The Guardian has taken the view that it can make more money by serving ads to readers on its own site, where it can also promote its membership scheme.
Guardian News and Media has also pulled out of Apple News, a similar project where publishers repackaged content for users of Apple devices.
A Guardian News and Media spokeperson said: “We have run extensive trials on Facebook Instant Articles and Apple News to assess how they fit with our editorial and commercial objectives.
“Having evaluated these trials, we have decided to stop publishing in those formats on both platforms.

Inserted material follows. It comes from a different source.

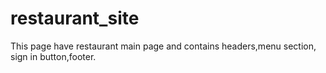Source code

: # restaurant_site
This page have restaurant main page and contains headers,menu section, sign in button,footer.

“Our primary objective is to bring audiences to the trusted environment of the Guardian to support building deeper relationships with our readers, and growing membership and contributions to fund our world-class journalism.”
Most UK news publishers have embraced Facebook in recent years as a way of increasing their readership.
But that latest figures suggest that while online advertising is booming, nearly all the growth is going to Google and Facebook.
According to figures produced by the Online Advertising Bureau, digital advertising spend in the UK grew 17.3 per cent to £10.3bn in 2016.
Press Gazette’s analysis suggests traffic to local newspaper websites grew 40 per cent last year, but digital advertising revenue fell 3.4 per cent to £193m.
Press Gazette’s Duopoly campaign seeks to achieve a fairer share of online advertising revenue for news publishers.